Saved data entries
((
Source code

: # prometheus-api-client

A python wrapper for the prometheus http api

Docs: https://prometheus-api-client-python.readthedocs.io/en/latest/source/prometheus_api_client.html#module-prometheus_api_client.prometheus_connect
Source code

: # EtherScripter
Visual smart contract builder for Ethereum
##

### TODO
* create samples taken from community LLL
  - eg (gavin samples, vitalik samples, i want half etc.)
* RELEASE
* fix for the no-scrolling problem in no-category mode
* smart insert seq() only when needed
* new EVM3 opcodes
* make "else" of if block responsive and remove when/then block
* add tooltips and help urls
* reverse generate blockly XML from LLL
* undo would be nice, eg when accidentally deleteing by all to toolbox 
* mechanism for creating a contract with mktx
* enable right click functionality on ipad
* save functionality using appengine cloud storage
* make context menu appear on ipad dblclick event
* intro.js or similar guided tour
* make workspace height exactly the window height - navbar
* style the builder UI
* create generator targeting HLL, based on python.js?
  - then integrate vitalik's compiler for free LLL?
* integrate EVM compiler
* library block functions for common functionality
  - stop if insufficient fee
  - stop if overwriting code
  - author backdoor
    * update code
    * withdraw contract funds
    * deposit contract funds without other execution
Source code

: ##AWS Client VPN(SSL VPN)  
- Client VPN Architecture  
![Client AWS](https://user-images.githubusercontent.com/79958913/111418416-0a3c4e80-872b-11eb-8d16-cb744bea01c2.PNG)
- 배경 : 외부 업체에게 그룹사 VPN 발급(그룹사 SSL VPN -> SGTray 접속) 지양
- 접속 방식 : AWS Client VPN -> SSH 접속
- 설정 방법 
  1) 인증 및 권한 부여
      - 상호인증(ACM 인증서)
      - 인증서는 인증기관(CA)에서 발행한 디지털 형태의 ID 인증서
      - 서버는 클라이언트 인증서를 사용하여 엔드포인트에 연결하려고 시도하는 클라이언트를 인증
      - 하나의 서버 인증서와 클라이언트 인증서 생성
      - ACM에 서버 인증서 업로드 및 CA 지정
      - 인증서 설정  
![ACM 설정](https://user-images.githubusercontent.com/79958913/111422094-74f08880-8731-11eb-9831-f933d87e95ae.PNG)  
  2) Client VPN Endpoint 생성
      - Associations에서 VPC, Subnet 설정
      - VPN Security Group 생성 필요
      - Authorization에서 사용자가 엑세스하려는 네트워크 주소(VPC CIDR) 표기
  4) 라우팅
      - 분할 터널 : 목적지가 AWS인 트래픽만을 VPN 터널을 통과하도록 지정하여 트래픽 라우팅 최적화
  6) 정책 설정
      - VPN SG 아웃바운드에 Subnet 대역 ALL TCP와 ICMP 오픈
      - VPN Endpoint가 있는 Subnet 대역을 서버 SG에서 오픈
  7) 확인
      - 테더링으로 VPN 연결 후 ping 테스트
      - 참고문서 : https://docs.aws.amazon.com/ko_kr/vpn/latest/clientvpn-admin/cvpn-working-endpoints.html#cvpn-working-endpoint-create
))
■ YOUR TASK ■
The lines above that hold the word "html" should be found and copied out.

■ PROBLEM SOLUTION ■
Docs: https://prometheus-api-client-python.readthedocs.io/en/latest/source/prometheus_api_client.html#module-prometheus_api_client.prometheus_connect
      - 참고문서 : https://docs.aws.amazon.com/ko_kr/vpn/latest/clientvpn-admin/cvpn-working-endpoints.html#cvpn-working-endpoint-create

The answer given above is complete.